The first thing to note, when you look at the statistics, is a steady acceleration in the rate of technological absorption into the world economy, and consequently in the pace of economic growth. Whereas the best 25 years of the nineteenth century, 1875-1900, managed world economic growth per capita of 1.85 percent per annum and the average for the century as a whole was 1.26 percent, all but one such period in the 20th century managed a growth rate greater than this. The average per capita economic growth rate for the century as a whole was 2.29 percent. There is no reason to suppose that this accelerating trend of technological diffusion has slowed, although one should be equally cautious in expecting it to accelerate much further.

Within this overall accelerating trend, however, there are considerable fluctuations. Some are caused by population growth, which from an average rate of well under 1 percent per annum in 1800-1925 accelerated sharply thereafter, to peak at 1.95 percent per annum in 1950-75. But of even more interest are the fluctuations in per capita economic growth itself. This was lowest in the 1925-1950 period, at 1.54 percent per annum, presumably suppressed by the Great Depression and World War II. But its peak came not in the era of globalization, 1975-2000, but in the preceding period, 1950-1975, when it hit a remarkable 3.37 percent per annum. This was not simply a recovery from the earlier period. Even over 1925-75 as a whole, world per capita economic growth was 2.45 percent, higher than the 2.29 percent in 1975-2000, and presumably much higher when the “slope” of accelerating technological change is taken into account.

From this we can draw the conclusion that globalization, greater integration of the world economy, is not necessarily a panacea — after all growth in 1975-2000 was far lower than in the more mercantilist 1950-75. In fact there seem to be two reasons for the contrast between the third and fourth quarters of the 20th century.

First, government spending in OECD countries increased from 31.3 percent of gross domestic product in 1960-75 to 43.3 percent of GDP in 1976-2000. This absorption of extra resources by the public sector caused a significant decline in economic growth.

Second, the greatest liberalization of tariffs came from 1948-73 and presumably therefore had its effect in the third quarter-century, so progress, in the Uruguay Round of trade talks and through the World Trade Organization, was more limited.

A further conclusion from this analysis is that the rapid rise in world stock markets in 1985-2000 appears wholly unjustified. Growth during that period was significantly lower than in 1950-75, so stock prices in 2000 should have also been lower than in 1975. On this basis, the stock market levels of 2000 look more and more like a “bubble” that will inevitably have to deflate before world growth can resume.

On the positive side, as least as far as the planet is concerned, world population growth is now firmly declining, and is projected to increase at only 1.02 percent per annum in the next 25 years, to 7.84 billion from 2000’s 6.08 billion. The annual population increase peaked at 87.4 million in 1989, and is projected to average around 70 million in 2000-2025. The problems of world hunger and despoliation of the environment, therefore, while remaining serious, are unlikely to become critical in the next 23 years.

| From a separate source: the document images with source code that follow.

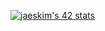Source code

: [![jaeskim's 42 stats](https://badge42.herokuapp.com/api/project/ngenoud/pipex)](https://github.com/JaeSeoKim/badge42)
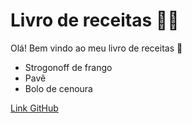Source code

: # Livro de receitas 👨‍🍳

Olá! Bem vindo ao meu livro de receitas 👋
 - Strogonoff de frango
 - Pavê
 - Bolo de cenoura 

 [Link GitHub](https://github.com/iyeskett/livro-receitas)
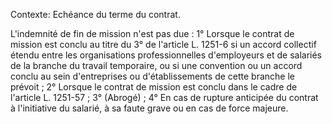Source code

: Contexte: Echéance du terme du contrat.

L'indemnité de fin de mission n'est pas due : 1° Lorsque le contrat de mission est conclu au titre du 3° de l'article L. 1251-6 si un accord collectif étendu entre les organisations professionnelles d'employeurs et de salariés de la branche du travail temporaire, ou si une convention ou un accord conclu au sein d'entreprises ou d'établissements de cette branche le prévoit ; 2° Lorsque le contrat de mission est conclu dans le cadre de l'article L. 1251-57 ; 3° (Abrogé) ; 4° En cas de rupture anticipée du contrat à l'initiative du salarié, à sa faute grave ou en cas de force majeure.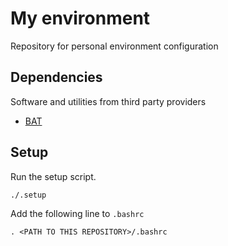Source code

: # My environment
Repository for personal environment configuration

## Dependencies

Software and utilities from third party providers

* [BAT](https://github.com/sharkdp/bat)

## Setup

Run the setup script.

    ./.setup

Add the following line to `.bashrc`

    . <PATH TO THIS REPOSITORY>/.bashrc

Of course, world population increase will not be evenly spread. Geopolitically, it is important to not that, according to current U.S. Census estimates, India will have a population of 1.38 billion by 2025, more than 300 million above today’s population and only 87 million below China’s 2025 population of 1.46 billion. Other countries with rapid population growth include Indonesia, up 69 million from today to 301 million, Pakistan, up 66 million to 213 million and Nigeria, up 75 million to 204 million. Given the current poverty of all three nations, they are likely to be sources of both deep hardship and potentially serious unrest over the period.

Overall, growth is likely to be no higher in 2000-2025 than it was in 1975-2000 (and thus, lower than in 1950-75) and indeed, it may be significantly lower. A figure of 2 percent per annum would give a world GDP in 2025 of 86 trillion 1990 dollars, more than double 2000’s figure. A particular factor likely to depress world growth in the next 25 years is protectionism.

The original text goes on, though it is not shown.